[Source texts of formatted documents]
◆ ◆ ◆

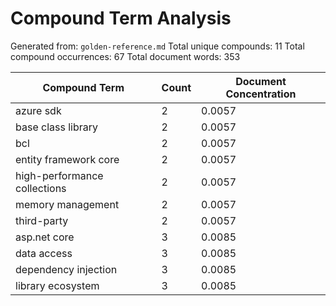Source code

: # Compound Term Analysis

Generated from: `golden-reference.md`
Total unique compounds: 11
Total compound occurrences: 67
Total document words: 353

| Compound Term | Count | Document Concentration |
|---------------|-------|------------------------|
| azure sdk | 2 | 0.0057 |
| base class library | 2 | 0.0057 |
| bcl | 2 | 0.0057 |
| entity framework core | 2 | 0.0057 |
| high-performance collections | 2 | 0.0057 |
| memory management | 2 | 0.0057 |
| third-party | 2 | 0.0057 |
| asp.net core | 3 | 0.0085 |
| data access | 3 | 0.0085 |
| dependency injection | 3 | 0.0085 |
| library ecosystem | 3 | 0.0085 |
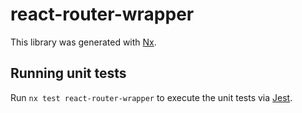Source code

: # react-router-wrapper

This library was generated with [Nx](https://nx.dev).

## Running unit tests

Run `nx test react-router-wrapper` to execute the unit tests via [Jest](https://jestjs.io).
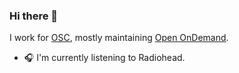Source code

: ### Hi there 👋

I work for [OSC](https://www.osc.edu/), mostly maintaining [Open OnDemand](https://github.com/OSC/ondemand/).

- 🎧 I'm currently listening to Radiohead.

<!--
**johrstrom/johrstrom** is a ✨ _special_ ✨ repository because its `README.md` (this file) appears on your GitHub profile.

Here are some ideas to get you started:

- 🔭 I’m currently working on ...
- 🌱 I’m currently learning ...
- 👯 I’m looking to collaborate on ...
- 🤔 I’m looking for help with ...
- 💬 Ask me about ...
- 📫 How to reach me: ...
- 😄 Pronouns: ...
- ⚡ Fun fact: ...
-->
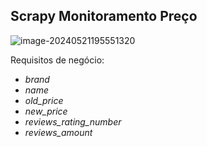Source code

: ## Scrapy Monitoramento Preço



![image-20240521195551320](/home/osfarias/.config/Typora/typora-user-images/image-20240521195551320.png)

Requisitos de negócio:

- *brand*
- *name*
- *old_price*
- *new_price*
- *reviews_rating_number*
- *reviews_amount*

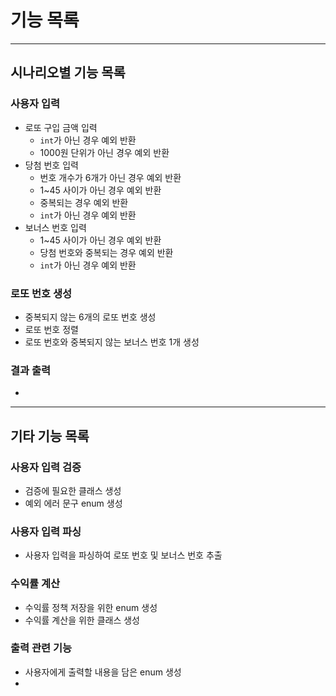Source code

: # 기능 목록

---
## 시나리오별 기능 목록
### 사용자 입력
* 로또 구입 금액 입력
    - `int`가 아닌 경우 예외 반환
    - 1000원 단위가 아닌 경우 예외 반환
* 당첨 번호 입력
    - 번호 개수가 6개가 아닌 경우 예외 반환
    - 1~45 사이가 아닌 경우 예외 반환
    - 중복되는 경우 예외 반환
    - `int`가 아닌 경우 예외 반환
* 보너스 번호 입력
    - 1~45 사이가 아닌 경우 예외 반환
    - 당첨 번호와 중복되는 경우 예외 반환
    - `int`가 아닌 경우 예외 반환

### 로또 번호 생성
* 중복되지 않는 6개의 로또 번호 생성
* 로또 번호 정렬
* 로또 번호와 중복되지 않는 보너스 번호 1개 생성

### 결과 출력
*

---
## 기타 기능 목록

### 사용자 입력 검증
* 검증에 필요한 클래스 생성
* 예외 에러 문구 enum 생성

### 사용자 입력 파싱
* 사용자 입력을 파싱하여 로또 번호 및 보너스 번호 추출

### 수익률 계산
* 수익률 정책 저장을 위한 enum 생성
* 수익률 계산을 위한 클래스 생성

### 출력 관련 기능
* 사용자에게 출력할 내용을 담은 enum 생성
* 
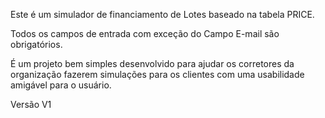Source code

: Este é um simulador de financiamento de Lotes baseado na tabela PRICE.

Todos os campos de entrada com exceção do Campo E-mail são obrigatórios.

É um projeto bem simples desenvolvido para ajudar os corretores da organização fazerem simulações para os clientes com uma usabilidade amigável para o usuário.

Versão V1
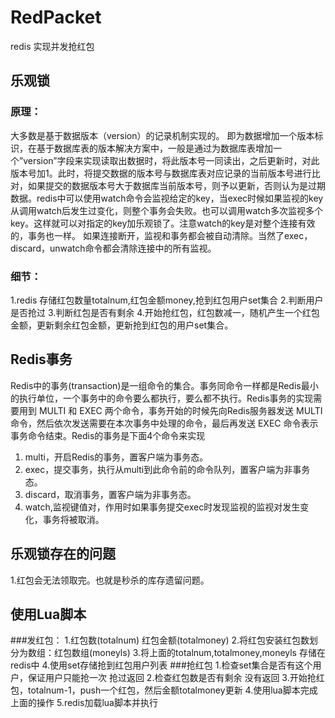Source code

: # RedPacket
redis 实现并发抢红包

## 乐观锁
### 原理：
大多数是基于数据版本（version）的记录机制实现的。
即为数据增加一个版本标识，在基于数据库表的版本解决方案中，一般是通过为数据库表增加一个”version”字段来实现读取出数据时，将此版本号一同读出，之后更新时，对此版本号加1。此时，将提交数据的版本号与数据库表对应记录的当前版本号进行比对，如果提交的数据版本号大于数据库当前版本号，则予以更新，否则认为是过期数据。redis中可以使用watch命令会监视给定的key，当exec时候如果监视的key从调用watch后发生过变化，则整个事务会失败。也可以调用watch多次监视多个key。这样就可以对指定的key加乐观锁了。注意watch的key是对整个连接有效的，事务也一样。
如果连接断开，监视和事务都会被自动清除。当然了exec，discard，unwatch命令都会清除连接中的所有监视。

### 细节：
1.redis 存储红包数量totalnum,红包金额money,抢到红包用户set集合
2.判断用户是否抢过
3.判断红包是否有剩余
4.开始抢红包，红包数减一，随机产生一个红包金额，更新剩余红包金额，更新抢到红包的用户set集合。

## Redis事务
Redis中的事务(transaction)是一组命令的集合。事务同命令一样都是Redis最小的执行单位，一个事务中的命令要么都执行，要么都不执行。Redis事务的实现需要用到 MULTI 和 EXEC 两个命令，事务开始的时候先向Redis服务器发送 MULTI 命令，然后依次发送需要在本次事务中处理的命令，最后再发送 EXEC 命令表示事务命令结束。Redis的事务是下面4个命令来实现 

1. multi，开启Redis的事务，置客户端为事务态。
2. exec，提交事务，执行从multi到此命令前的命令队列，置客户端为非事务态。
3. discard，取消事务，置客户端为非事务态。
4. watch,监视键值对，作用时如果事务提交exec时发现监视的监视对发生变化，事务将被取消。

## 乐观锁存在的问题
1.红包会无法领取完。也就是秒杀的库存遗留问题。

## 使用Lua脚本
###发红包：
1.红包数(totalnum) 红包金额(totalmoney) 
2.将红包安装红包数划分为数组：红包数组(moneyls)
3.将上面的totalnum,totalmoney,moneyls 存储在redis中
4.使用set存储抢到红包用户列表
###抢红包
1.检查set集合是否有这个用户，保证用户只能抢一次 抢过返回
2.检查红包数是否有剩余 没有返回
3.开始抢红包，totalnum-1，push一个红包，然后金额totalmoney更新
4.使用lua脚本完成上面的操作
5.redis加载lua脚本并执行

◆ ◆ ◆

What the task requires>
Look above for the line holding "Total unique compounds: 11" and the line holding "third-party | 2 | 0.0057 |", then output exactly those two lines and every line between them, nothing more.

Your response>
Total unique compounds: 11
Total compound occurrences: 67
Total document words: 353

| Compound Term | Count | Document Concentration |
|---------------|-------|------------------------|
| azure sdk | 2 | 0.0057 |
| base class library | 2 | 0.0057 |
| bcl | 2 | 0.0057 |
| entity framework core | 2 | 0.0057 |
| high-performance collections | 2 | 0.0057 |
| memory management | 2 | 0.0057 |
| third-party | 2 | 0.0057 |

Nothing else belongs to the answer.